Göttinger Predigten im Internet hg. von U. Nembach

5. Sonntag nach Trinitatis, 30.06.2013

Predigt zu Lukas 14:25-33, verfasst von Sven Evers

Liebe Gemeinde,

Ein toller Text, oder? Natürlich fallen mir sofort viele Dinge ein, die ich jetzt über den Berliner Hauptstadtflughafen erzählen könnte; oder über die Elbphilharmonie; oder über unbemannte Dronen, die dann doch nicht fliegen dürfen; oder bestimmt auch über das ein oder andere Projekt in unserer Kirche – mit viel Enthusiasmus aber vielleicht zu wenig rationaler Überlegung angefangen und dann unfertig liegen gelassen... Aber über all diese Dinge will ich nicht sprechen. Es wären reine Fensterpredigten, die doch ohnehin nur jene beträfen, die heute nicht hier mit uns im Gottesdienst sitzen. Meine Lust an der Schadenfreude könnte ich damit wohl befriedigen, aber ganz sicher ginge ich damit wohl dem aus, dem Weg, wo die Worte Jesu mir selber wehtun, mich selber aufrütteln, mir selber in den Hintern treten und den Spiegel vorhalten wollen.

Es sind ja harte Worte, die Jesus hier spricht. Vater und Mutter, Bruder und Schwester verlassen, um Nachfolger Jesu zu sein? Ist das nicht ein bisschen zu hart? Ist das nicht ein bisschen zu viel verlangt? Ist das nicht ein bisschen zu extrem für unsere Welt, in der wir immer – und immer wieder ja auch zu recht – skeptisch werden, wenn da jemand mit so radikalen „Entweder – oder“ Forderungen auftritt?

Und predigen und hören wir nicht auch viel lieber von dem großen Versprechen des Glaubens, von – ich will dieses wirtschaftliche Wort einmal verwenden – seinem Nutzen? Von dem Sinn, den das Vertrauen auf Gott selbst in den dunkelsten und scheinbar sinnlosesten Situationen des Leben zu schenken vermag?

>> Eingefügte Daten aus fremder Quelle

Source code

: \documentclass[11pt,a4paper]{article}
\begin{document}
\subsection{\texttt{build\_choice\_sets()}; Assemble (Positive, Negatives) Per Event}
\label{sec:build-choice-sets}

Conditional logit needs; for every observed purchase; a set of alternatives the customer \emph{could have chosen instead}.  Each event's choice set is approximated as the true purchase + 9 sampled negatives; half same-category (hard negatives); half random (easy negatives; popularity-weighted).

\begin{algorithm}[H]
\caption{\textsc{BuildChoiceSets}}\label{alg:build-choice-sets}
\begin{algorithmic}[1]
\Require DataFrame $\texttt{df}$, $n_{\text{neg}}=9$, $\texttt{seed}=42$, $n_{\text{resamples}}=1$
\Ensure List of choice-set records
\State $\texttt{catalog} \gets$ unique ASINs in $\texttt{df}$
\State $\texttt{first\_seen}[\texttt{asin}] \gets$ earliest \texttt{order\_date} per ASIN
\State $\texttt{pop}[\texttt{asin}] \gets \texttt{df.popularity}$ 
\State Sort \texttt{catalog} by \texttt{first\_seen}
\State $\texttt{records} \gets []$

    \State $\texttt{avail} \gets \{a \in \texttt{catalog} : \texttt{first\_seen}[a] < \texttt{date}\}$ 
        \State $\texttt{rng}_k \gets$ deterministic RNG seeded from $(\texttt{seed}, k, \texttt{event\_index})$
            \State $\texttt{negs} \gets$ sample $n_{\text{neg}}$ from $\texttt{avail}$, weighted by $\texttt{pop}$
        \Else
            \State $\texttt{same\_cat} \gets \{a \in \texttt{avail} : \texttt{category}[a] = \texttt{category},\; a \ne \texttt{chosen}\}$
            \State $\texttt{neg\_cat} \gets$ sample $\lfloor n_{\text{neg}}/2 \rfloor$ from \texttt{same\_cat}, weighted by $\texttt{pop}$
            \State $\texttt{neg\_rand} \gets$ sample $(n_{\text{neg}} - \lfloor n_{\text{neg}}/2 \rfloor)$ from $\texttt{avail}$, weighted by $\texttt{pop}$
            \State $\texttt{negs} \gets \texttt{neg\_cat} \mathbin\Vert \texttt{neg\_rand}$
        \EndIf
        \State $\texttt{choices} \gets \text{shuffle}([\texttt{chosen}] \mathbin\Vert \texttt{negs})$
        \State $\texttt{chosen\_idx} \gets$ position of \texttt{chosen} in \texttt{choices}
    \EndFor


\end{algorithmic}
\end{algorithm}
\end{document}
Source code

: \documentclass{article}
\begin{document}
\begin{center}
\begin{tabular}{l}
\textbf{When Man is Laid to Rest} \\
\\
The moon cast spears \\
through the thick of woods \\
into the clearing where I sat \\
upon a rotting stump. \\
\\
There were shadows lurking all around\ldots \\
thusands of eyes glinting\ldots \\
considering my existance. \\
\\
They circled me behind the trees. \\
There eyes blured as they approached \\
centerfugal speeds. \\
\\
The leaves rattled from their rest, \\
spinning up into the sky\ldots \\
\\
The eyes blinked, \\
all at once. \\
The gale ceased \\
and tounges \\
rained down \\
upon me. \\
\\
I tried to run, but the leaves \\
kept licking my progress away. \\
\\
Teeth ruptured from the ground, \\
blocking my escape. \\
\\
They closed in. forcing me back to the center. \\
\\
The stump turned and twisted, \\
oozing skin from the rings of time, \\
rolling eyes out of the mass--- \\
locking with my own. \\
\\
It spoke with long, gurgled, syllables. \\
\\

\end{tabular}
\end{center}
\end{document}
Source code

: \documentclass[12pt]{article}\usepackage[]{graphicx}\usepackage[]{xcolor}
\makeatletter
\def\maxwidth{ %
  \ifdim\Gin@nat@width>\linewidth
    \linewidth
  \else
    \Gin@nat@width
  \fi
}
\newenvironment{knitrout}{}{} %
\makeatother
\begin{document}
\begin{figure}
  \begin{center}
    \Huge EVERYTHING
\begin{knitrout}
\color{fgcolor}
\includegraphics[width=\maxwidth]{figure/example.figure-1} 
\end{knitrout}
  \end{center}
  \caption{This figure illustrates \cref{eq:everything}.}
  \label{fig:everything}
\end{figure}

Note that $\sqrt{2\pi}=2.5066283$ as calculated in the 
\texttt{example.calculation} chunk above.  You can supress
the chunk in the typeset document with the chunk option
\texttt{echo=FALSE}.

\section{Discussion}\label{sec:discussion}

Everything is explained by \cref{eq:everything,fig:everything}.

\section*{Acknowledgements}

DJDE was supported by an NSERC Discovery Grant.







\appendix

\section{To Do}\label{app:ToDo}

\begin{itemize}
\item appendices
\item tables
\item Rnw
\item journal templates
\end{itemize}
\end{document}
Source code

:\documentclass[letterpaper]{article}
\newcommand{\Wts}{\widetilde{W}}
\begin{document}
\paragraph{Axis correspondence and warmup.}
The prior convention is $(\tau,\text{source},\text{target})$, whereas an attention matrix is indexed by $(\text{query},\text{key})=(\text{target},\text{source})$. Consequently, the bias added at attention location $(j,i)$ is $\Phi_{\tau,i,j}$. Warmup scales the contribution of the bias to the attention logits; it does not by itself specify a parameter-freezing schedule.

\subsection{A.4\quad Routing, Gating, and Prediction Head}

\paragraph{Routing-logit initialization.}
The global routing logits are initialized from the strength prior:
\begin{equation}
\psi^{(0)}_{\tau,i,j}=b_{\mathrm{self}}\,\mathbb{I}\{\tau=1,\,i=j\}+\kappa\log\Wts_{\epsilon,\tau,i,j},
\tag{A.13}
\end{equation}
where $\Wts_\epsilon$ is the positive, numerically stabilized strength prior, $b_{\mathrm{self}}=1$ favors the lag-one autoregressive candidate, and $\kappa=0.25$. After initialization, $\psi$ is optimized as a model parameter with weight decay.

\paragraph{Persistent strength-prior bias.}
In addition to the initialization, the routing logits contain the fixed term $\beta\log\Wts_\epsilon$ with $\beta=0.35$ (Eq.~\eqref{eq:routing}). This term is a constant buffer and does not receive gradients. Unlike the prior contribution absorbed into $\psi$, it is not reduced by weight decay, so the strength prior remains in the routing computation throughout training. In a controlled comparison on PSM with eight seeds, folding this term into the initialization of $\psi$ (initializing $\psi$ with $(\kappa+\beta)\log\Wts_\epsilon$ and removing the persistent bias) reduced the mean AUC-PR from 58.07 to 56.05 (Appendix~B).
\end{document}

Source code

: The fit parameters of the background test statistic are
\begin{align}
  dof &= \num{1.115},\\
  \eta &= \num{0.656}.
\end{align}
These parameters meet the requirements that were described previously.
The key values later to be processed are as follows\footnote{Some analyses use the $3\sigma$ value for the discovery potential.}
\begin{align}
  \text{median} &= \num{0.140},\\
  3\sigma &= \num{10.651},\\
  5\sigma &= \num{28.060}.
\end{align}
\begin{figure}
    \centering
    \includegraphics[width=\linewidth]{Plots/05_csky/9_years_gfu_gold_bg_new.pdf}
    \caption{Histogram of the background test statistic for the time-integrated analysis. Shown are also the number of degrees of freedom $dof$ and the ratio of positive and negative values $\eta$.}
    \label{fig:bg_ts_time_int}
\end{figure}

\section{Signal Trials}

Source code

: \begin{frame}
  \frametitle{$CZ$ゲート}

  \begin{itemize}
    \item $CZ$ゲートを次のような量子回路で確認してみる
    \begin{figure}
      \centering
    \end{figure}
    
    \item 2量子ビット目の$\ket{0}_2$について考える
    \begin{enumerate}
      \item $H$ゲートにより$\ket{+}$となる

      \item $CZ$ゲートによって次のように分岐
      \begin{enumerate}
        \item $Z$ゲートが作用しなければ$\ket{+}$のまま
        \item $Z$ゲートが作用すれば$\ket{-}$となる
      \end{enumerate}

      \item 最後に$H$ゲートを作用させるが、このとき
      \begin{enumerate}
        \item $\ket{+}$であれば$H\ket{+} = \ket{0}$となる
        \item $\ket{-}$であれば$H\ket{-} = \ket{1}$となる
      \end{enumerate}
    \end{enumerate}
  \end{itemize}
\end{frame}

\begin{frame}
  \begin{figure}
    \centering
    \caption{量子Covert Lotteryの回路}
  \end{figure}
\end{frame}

Von der Hoffnung, die das Vertrauen auf Gott in hoffnungsloser Zeit zu schaffen vermag; von den neuen, lebenseröffnenden Perspektiven, die es uns ermöglichen, auch in eine kritische Distanz zu dem zu treten, was „man“ in der Welt so tut; von der neuen Gemeinschaft, in die der Glaube uns stellt und die ja nicht von ungefähr auch als Familie, als Gottes Familie sogar, bezeichnet wird?

Aber wenn ich jetzt einmal in dieser wirtschaftlichen Terminologie bleibe, dann kann ich vielleicht am treffendsten sagen: Ja, der Glaube hat ganz sicher seinen Nutzen. Einen geradezu himmlischen Nutzen sogar. Aber, wenn das so ist, dann sind die Worte Jesu hier und heute vielleicht am ehesten so zu verstehen, dass wir sagen können: Hier spricht Jesus nun auch einmal von den Kosten des Glaubens; von dem Einsatz, den es einzusetzen gilt, wenn wir den großen Gewinn des Himmelreiches davon tragen wollen.

Ja, sagt Jesus, Gott schenkt Euch alles – nicht nur dieses oder jenes, sondern nicht weniger als Teilhabe am Himmelreich. Aber so ganz umsonst gibt es das nicht. Ihr könnt nicht das Himmelreich haben und dann auch noch in gleichem Maße am Reich der Welt anteil haben. Ihr könnt nicht das ewige Leben ergreifen wollen und dann zugleich auch noch festhalten wollen, was doch in Wahrheit kein Leben ist. Ihr könnt nicht Gott dienen und dann auch noch gleichzeitig und weil es ja so gewohnt und so bequem ist in gleichem Maße auch noch den Göttern dieser Welt.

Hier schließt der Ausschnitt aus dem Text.